▶ [Problem requirements]: What is needed is an exact copy of the entries below, with the pictures left out.

○ ○ ○ ○

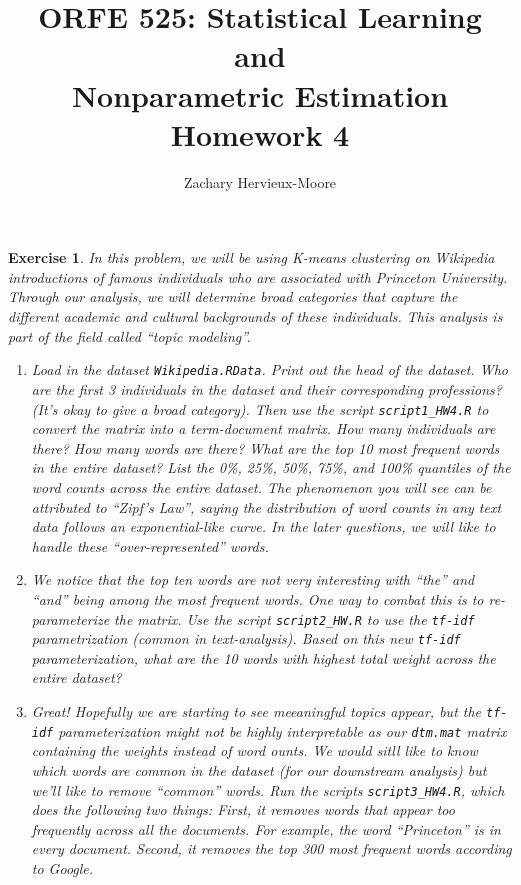 \documentclass[12pt]{article}
\title{ORFE 525: Statistical Learning and \\ Nonparametric Estimation \\ Homework 4}
\author{Zachary Hervieux-Moore}
\date{\displaydate{date}}
\theoremstyle{colon}
\newtheorem{exercise}{Exercise}
\begin{document}
\maketitle

\clearpage

\begin{exercise}
  In this problem, we will be using K-means clustering on Wiki\-pedia introductions of famous individuals who are associated with Princeton University. Through our analysis, we will determine broad categories that capture the different academic and cultural backgrounds of these individuals. This analysis is part of the field called ``topic modeling''.

  \begin{enumerate}[label=\arabic*)]
    \item Load in the dataset \texttt{Wikipedia.RData}. Print out the head of the dataset. Who are the first 3 individuals in the dataset and their corresponding professions? (It's okay to give a broad category). Then use the script \texttt{script1\_HW4.R} to convert the matrix into a term-document matrix. How many individuals are there? How many words are there? What are the top 10 most frequent words in the entire dataset? List the 0\%, 25\%, 50\%, 75\%, and 100\% quantiles of the word counts across the entire dataset. The phenomenon you will see can be attributed to ``Zipf's Law'', saying the distribution of word counts in any text data follows an exponential-like curve. In the later questions, we will like to handle these ``over-represented'' words.

    \item We notice that the top ten words are not very interesting with ``the'' and ``and'' being among the most frequent words. One way to combat this is to re-parameterize the matrix. Use the script \texttt{script2\_HW.R} to use the \texttt{tf-idf} parametrization (common in text-analysis). Based on this new \texttt{tf-idf} parameterization, what are the 10 words with highest total weight across the entire dataset?

    \item Great! Hopefully we are starting to see meeaningful topics appear, but the \texttt{tf-idf} parameterization might not be highly interpretable as our \texttt{dtm.mat} matrix containing the weights instead of word ounts. We would sitll like to know which words are common in the dataset (for our downstream analysis) but we'll like to remove ``common'' words. Run the scripts \texttt{script3\_HW4.R}, which does the following two things: First, it removes words that appear too frequently across all the documents. For example, the word ``Princeton'' is in every document. Second, it removes the top 300 most frequent words according to Google.


\end{enumerate}
\end{exercise}
\end{document}

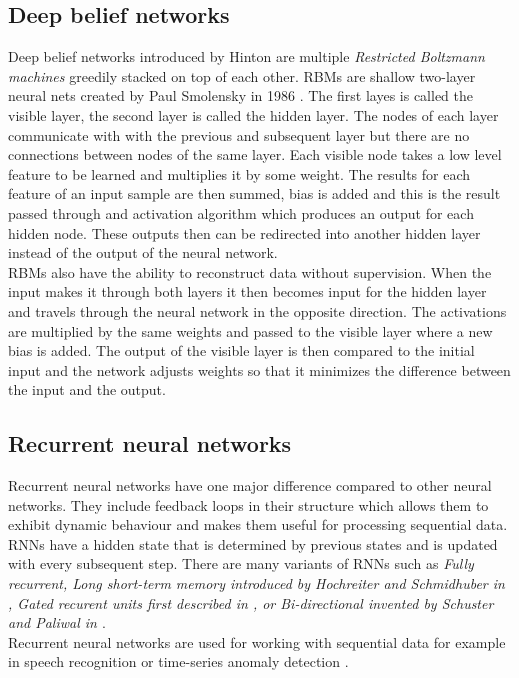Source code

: \subsection{Deep belief networks}
Deep belief networks introduced by Hinton \cite{Hinton504} are multiple \textit{Restricted Boltzmann machines} greedily stacked on top of each other. RBMs are shallow two-layer neural nets created by Paul Smolensky in 1986 \cite{Smolensky1986InformationPI}. The first layes is called the visible layer, the second layer is called the hidden layer. The nodes of each layer communicate with with the previous and subsequent layer but there are no connections between nodes of the same layer. Each visible node takes a low level feature to be learned and multiplies it by some weight. The results for each feature of an input sample are then summed, bias is added and this is the result passed through and activation algorithm which produces an output for each hidden node. These outputs then can be redirected into another hidden layer instead of the output of the neural network. \\
RBMs also have the ability to reconstruct data without supervision. When the input makes it through both layers it then becomes input for the hidden layer and travels through the neural network in the opposite direction. The activations are multiplied by the same weights and passed to the visible layer where a new bias is added. The output of the visible layer is then compared to the initial input and the network adjusts weights so that it minimizes the difference between the input and the output.

\subsection{Recurrent neural networks}
Recurrent neural networks have one major difference compared to other neural networks. They include feedback loops in their structure which allows them to exhibit dynamic behaviour and makes them useful for processing sequential data. RNNs have a hidden state that is determined by previous states and is updated with every subsequent step. There are many variants of RNNs such as \textit{Fully recurrent, Long short-term memory introduced by Hochreiter and Schmidhuber in \cite{doi:10.1162/neco.1997.9.8.1735}, Gated recurent units first described in \cite{cho-etal-2014-learning}, or Bi-directional invented by Schuster and Paliwal in \cite{Schuster1997BidirectionalRN}}. \\
Recurrent neural networks are used for working with sequential data for example in speech recognition \cite{DBLP:journals/corr/abs-1303-5778} or time-series anomaly detection \cite{inproceedings_RNN_anomaly_detection}.


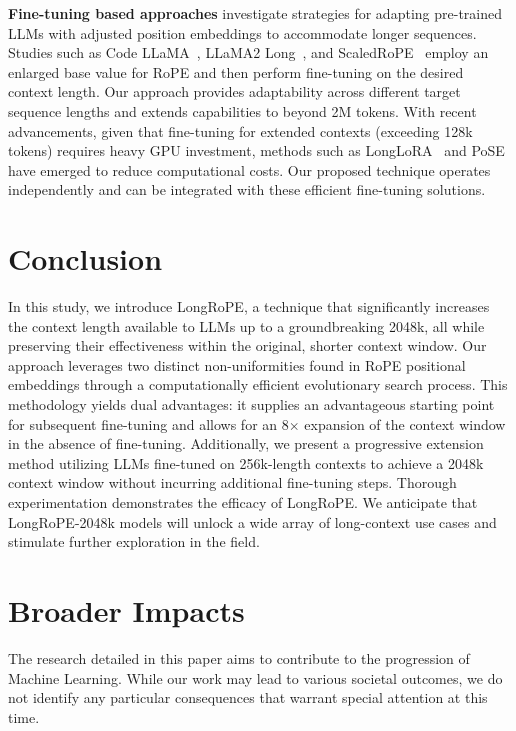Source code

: \textbf{Fine-tuning based approaches} investigate strategies for adapting pre-trained LLMs with adjusted position embeddings to accommodate longer sequences. Studies such as Code LLaMA~\cite{codellama}, LLaMA2 Long~\cite{xiong2023effective}, and ScaledRoPE~\cite{liu2023scaling} employ an enlarged base value for RoPE and then perform fine-tuning on the desired context length. Our approach provides adaptability across different target sequence lengths and extends capabilities to beyond 2M tokens. With recent advancements, given that fine-tuning for extended contexts (exceeding 128k tokens) requires heavy GPU investment, methods such as LongLoRA~\cite{longlora} and PoSE~\cite{zhu2023pose} have emerged to reduce computational costs. Our proposed technique operates independently and can be integrated with these efficient fine-tuning solutions.

\section{Conclusion}

In this study, we introduce LongRoPE, a technique that significantly increases the context length available to LLMs up to a groundbreaking 2048k, all while preserving their effectiveness within the original, shorter context window. Our approach leverages two distinct non-uniformities found in RoPE positional embeddings through a computationally efficient evolutionary search process. This methodology yields dual advantages: it supplies an advantageous starting point for subsequent fine-tuning and allows for an 8$\times$ expansion of the context window in the absence of fine-tuning. Additionally, we present a progressive extension method utilizing LLMs fine-tuned on 256k-length contexts to achieve a 2048k context window without incurring additional fine-tuning steps. Thorough experimentation demonstrates the efficacy of LongRoPE. We anticipate that LongRoPE-2048k models will unlock a wide array of long-context use cases and stimulate further exploration in the field.

\section*{Broader Impacts} The research detailed in this paper aims to contribute to the progression of Machine Learning. While our work may lead to various societal outcomes, we do not identify any particular consequences that warrant special attention at this time.

	\balance

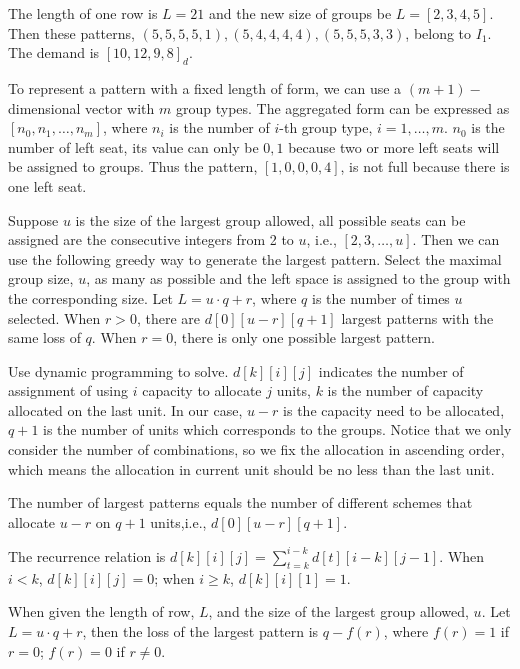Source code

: \begin{example}
  The length of one row is $L = 21$ and the new size of groups be $L = [2, 3, 4, 5]$. Then these patterns, $(5, 5, 5, 5, 1),(5, 4, 4, 4, 4),(5, 5, 5, 3, 3)$, belong to $I_1$. The demand is $[10, 12, 9, 8]_d$.
\end{example}

To represent a pattern with a fixed length of form, we can use a $(m+1)-$dimensional vector with $m$ group types. The aggregated form can be expressed as $[n_0, n_1, \ldots, n_m]$, where $n_i$ is the number of $i$-th group type, $i=1,\ldots,m$. 
$n_0$ is the number of left seat, its value can only be $0, 1$ because two or more left seats will be assigned to groups. Thus the pattern, $[1, 0, 0, 0, 4]$, is not full because there is one left seat.

Suppose $u$ is the size of the largest group allowed, all possible seats can be assigned are the consecutive integers from 2 to $u$, i.e., $[2,3,\ldots,u]$.
Then we can use the following greedy way to generate the largest pattern. Select the maximal group size, $u$, as many as possible and the left space is assigned to the group with the corresponding size. Let $L = u\cdot q + r$, where $q$ is the number of times $u$ selected. When $r>0$, there are $d[0][u-r][q+1]$ largest patterns with the same loss of $q$. When $r =0$, there is only one possible largest pattern.

Use dynamic programming to solve. $d[k][i][j]$ indicates the number of assignment of using $i$ capacity to allocate $j$ units, $k$ is the number of capacity allocated on the last unit. In our case, $u-r$ is the capacity need to be allocated, $q+1$ is the number of units which corresponds to the groups. Notice that we only consider the number of combinations, so we fix the allocation in ascending order, which means the allocation in current unit should be no less than the last unit.  

The number of largest patterns equals the number of different schemes that allocate $u-r$ on $q+1$ units,i.e., $d[0][u-r][q+1]$.

The recurrence relation is $d[k][i][j] = \sum_{t=k}^{i-k} d[t][i-k][j-1]$. 
When $i < k$, $d[k][i][j] =0$; when $i \geq k$, $d[k][i][1] =1$.

\begin{lem}
When given the length of row, $L$, and the size of the largest group allowed, $u$. Let $L = u\cdot q + r$, then the loss of the largest pattern is $q - f(r)$, where $f(r) =1$ if $r=0$; $f(r) =0$ if $r \neq 0$.
\end{lem}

○ ○ ○ ○

▶ [Output below]:
 \documentclass[12pt]{article}
\title{ORFE 525: Statistical Learning and \\ Nonparametric Estimation \\ Homework 4}
\author{Zachary Hervieux-Moore}
\date{\displaydate{date}}
\theoremstyle{colon}
\newtheorem{exercise}{Exercise}
\begin{document}
\maketitle

\clearpage

\begin{exercise}
  In this problem, we will be using K-means clustering on Wiki\-pedia introductions of famous individuals who are associated with Princeton University. Through our analysis, we will determine broad categories that capture the different academic and cultural backgrounds of these individuals. This analysis is part of the field called ``topic modeling''.

  \begin{enumerate}[label=\arabic*)]
    \item Load in the dataset \texttt{Wikipedia.RData}. Print out the head of the dataset. Who are the first 3 individuals in the dataset and their corresponding professions? (It's okay to give a broad category). Then use the script \texttt{script1\_HW4.R} to convert the matrix into a term-document matrix. How many individuals are there? How many words are there? What are the top 10 most frequent words in the entire dataset? List the 0\%, 25\%, 50\%, 75\%, and 100\% quantiles of the word counts across the entire dataset. The phenomenon you will see can be attributed to ``Zipf's Law'', saying the distribution of word counts in any text data follows an exponential-like curve. In the later questions, we will like to handle these ``over-represented'' words.

    \item We notice that the top ten words are not very interesting with ``the'' and ``and'' being among the most frequent words. One way to combat this is to re-parameterize the matrix. Use the script \texttt{script2\_HW.R} to use the \texttt{tf-idf} parametrization (common in text-analysis). Based on this new \texttt{tf-idf} parameterization, what are the 10 words with highest total weight across the entire dataset?

    \item Great! Hopefully we are starting to see meeaningful topics appear, but the \texttt{tf-idf} parameterization might not be highly interpretable as our \texttt{dtm.mat} matrix containing the weights instead of word ounts. We would sitll like to know which words are common in the dataset (for our downstream analysis) but we'll like to remove ``common'' words. Run the scripts \texttt{script3\_HW4.R}, which does the following two things: First, it removes words that appear too frequently across all the documents. For example, the word ``Princeton'' is in every document. Second, it removes the top 300 most frequent words according to Google.


\end{enumerate}
\end{exercise}
\end{document}

Source code

: \subsection{Deep belief networks}
Deep belief networks introduced by Hinton \cite{Hinton504} are multiple \textit{Restricted Boltzmann machines} greedily stacked on top of each other. RBMs are shallow two-layer neural nets created by Paul Smolensky in 1986 \cite{Smolensky1986InformationPI}. The first layes is called the visible layer, the second layer is called the hidden layer. The nodes of each layer communicate with with the previous and subsequent layer but there are no connections between nodes of the same layer. Each visible node takes a low level feature to be learned and multiplies it by some weight. The results for each feature of an input sample are then summed, bias is added and this is the result passed through and activation algorithm which produces an output for each hidden node. These outputs then can be redirected into another hidden layer instead of the output of the neural network. \\
RBMs also have the ability to reconstruct data without supervision. When the input makes it through both layers it then becomes input for the hidden layer and travels through the neural network in the opposite direction. The activations are multiplied by the same weights and passed to the visible layer where a new bias is added. The output of the visible layer is then compared to the initial input and the network adjusts weights so that it minimizes the difference between the input and the output.

\subsection{Recurrent neural networks}
Recurrent neural networks have one major difference compared to other neural networks. They include feedback loops in their structure which allows them to exhibit dynamic behaviour and makes them useful for processing sequential data. RNNs have a hidden state that is determined by previous states and is updated with every subsequent step. There are many variants of RNNs such as \textit{Fully recurrent, Long short-term memory introduced by Hochreiter and Schmidhuber in \cite{doi:10.1162/neco.1997.9.8.1735}, Gated recurent units first described in \cite{cho-etal-2014-learning}, or Bi-directional invented by Schuster and Paliwal in \cite{Schuster1997BidirectionalRN}}. \\
Recurrent neural networks are used for working with sequential data for example in speech recognition \cite{DBLP:journals/corr/abs-1303-5778} or time-series anomaly detection \cite{inproceedings_RNN_anomaly_detection}.


Source code

: \textbf{Fine-tuning based approaches} investigate strategies for adapting pre-trained LLMs with adjusted position embeddings to accommodate longer sequences. Studies such as Code LLaMA~\cite{codellama}, LLaMA2 Long~\cite{xiong2023effective}, and ScaledRoPE~\cite{liu2023scaling} employ an enlarged base value for RoPE and then perform fine-tuning on the desired context length. Our approach provides adaptability across different target sequence lengths and extends capabilities to beyond 2M tokens. With recent advancements, given that fine-tuning for extended contexts (exceeding 128k tokens) requires heavy GPU investment, methods such as LongLoRA~\cite{longlora} and PoSE~\cite{zhu2023pose} have emerged to reduce computational costs. Our proposed technique operates independently and can be integrated with these efficient fine-tuning solutions.

\section{Conclusion}

In this study, we introduce LongRoPE, a technique that significantly increases the context length available to LLMs up to a groundbreaking 2048k, all while preserving their effectiveness within the original, shorter context window. Our approach leverages two distinct non-uniformities found in RoPE positional embeddings through a computationally efficient evolutionary search process. This methodology yields dual advantages: it supplies an advantageous starting point for subsequent fine-tuning and allows for an 8$\times$ expansion of the context window in the absence of fine-tuning. Additionally, we present a progressive extension method utilizing LLMs fine-tuned on 256k-length contexts to achieve a 2048k context window without incurring additional fine-tuning steps. Thorough experimentation demonstrates the efficacy of LongRoPE. We anticipate that LongRoPE-2048k models will unlock a wide array of long-context use cases and stimulate further exploration in the field.

\section*{Broader Impacts} The research detailed in this paper aims to contribute to the progression of Machine Learning. While our work may lead to various societal outcomes, we do not identify any particular consequences that warrant special attention at this time.

	\balance

Source code

: \begin{example}
  The length of one row is $L = 21$ and the new size of groups be $L = [2, 3, 4, 5]$. Then these patterns, $(5, 5, 5, 5, 1),(5, 4, 4, 4, 4),(5, 5, 5, 3, 3)$, belong to $I_1$. The demand is $[10, 12, 9, 8]_d$.
\end{example}

To represent a pattern with a fixed length of form, we can use a $(m+1)-$dimensional vector with $m$ group types. The aggregated form can be expressed as $[n_0, n_1, \ldots, n_m]$, where $n_i$ is the number of $i$-th group type, $i=1,\ldots,m$. 
$n_0$ is the number of left seat, its value can only be $0, 1$ because two or more left seats will be assigned to groups. Thus the pattern, $[1, 0, 0, 0, 4]$, is not full because there is one left seat.

Suppose $u$ is the size of the largest group allowed, all possible seats can be assigned are the consecutive integers from 2 to $u$, i.e., $[2,3,\ldots,u]$.
Then we can use the following greedy way to generate the largest pattern. Select the maximal group size, $u$, as many as possible and the left space is assigned to the group with the corresponding size. Let $L = u\cdot q + r$, where $q$ is the number of times $u$ selected. When $r>0$, there are $d[0][u-r][q+1]$ largest patterns with the same loss of $q$. When $r =0$, there is only one possible largest pattern.

Use dynamic programming to solve. $d[k][i][j]$ indicates the number of assignment of using $i$ capacity to allocate $j$ units, $k$ is the number of capacity allocated on the last unit. In our case, $u-r$ is the capacity need to be allocated, $q+1$ is the number of units which corresponds to the groups. Notice that we only consider the number of combinations, so we fix the allocation in ascending order, which means the allocation in current unit should be no less than the last unit.  

The number of largest patterns equals the number of different schemes that allocate $u-r$ on $q+1$ units,i.e., $d[0][u-r][q+1]$.

The recurrence relation is $d[k][i][j] = \sum_{t=k}^{i-k} d[t][i-k][j-1]$. 
When $i < k$, $d[k][i][j] =0$; when $i \geq k$, $d[k][i][1] =1$.

\begin{lem}
When given the length of row, $L$, and the size of the largest group allowed, $u$. Let $L = u\cdot q + r$, then the loss of the largest pattern is $q - f(r)$, where $f(r) =1$ if $r=0$; $f(r) =0$ if $r \neq 0$.
\end{lem}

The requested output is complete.